Review
Jules loves Romeo… he isn’t dead, but in a coma from which, in an ecologically damaged, resource-scarce future, they don’t have the drugs to revive him. Jules has a paralysed arm from her failed suicide attempt. They live in a settlement in what used to be London, the world falling to pieces as people used time travelling pods to travel into the future, rather than staying in the present and trying to make it better.
Meanwhile, Ellis and the other Deadenders have access to special technology – they are the only ones who can also travel back in time. They work together, with the AI computer “Frogs” to try to tweak the past to create a better future. Then Ellis receives a new mission: wake Romeo before sunset, to save the future. He leaps into Jules’s timeline. But someone else is there, a sinister man trying to prevent them from achieving their mission.
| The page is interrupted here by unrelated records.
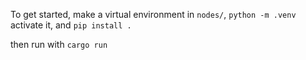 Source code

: To get started, make a virtual environment in `nodes/`, `python -m .venv` activate it, and `pip install .`

then run with `cargo run`
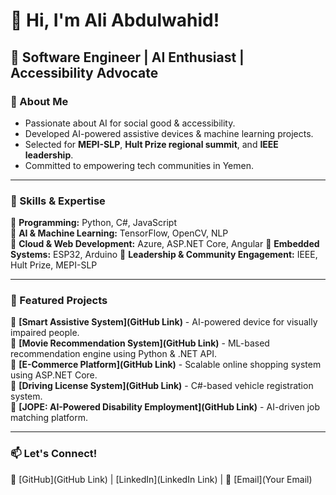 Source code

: # 👋 Hi, I'm Ali Abdulwahid!
## 🚀 Software Engineer | AI Enthusiast | Accessibility Advocate 

### 🔹 About Me
- Passionate about AI for social good & accessibility.
- Developed AI-powered assistive devices & machine learning projects.
- Selected for **MEPI-SLP**, **Hult Prize regional summit**, and **IEEE leadership**.
- Committed to empowering tech communities in Yemen.

---

### 🔹 Skills & Expertise
🔹 **Programming:** Python, C#, JavaScript  
🔹 **AI & Machine Learning:** TensorFlow, OpenCV, NLP  
🔹 **Cloud & Web Development:** Azure, ASP.NET Core, Angular 
🔹 **Embedded Systems:** ESP32, Arduino 
🔹 **Leadership & Community Engagement:** IEEE, Hult Prize, MEPI-SLP  

---

### 🔹 Featured Projects
🔹 **[Smart Assistive System](GitHub Link)** - AI-powered device for visually impaired people.  
🔹 **[Movie Recommendation System](GitHub Link)** - ML-based recommendation engine using Python & .NET API.  
🔹 **[E-Commerce Platform](GitHub Link)** - Scalable online shopping system using ASP.NET Core.  
🔹 **[Driving License System](GitHub Link)** - C#-based vehicle registration system.  
🔹 **[JOPE: AI-Powered Disability Employment](GitHub Link)** - AI-driven job matching platform.  

---

### 📫 **Let's Connect!**
🔗 [GitHub](GitHub Link) | [LinkedIn](LinkedIn Link) | 📧 [Email](Your Email)
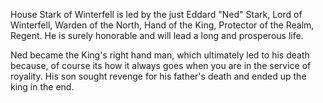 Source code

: House Stark of Winterfell is led by the just Eddard "Ned" Stark, Lord of Winterfell, Warden of the North, Hand of the King, Protector of the Realm, Regent.  He is surely honorable and will lead a long and prosperous life.


Ned became the King's right hand man, which ultimately led to his death because, of course its how it always goes when you are in the service of royality. His son sought revenge for his father's death and ended up the king in the end.
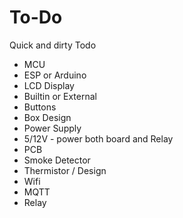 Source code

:# To-Do

Quick and dirty Todo

- MCU
 - ESP or Arduino
- LCD Display
 - Builtin or External
- Buttons
- Box Design
- Power Supply
 - 5/12V - power both board and Relay
- PCB
- Smoke Detector
- Thermistor / Design
- Wifi
- MQTT
- Relay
After a little initial confusion, I very much enjoyed this – page turning action plus romance plus lots of Shakespearean (& Wuthering Heights) intertextuality. Jules and Ellis are alternating first person narrators and the non-linear storyline has been impressively plotted. Positive messages about female empowerment, gentle masculinity, taking action to save the planet, and the importance of love. Gets a wee bit didactic towards the end. The ending could have been a bit stronger, and writing is sometimes a little clunky, but lots of great moments and twists along the way. Won two Aurealis Awards (2022) for Best YA Novel and Best Science Fiction Novel.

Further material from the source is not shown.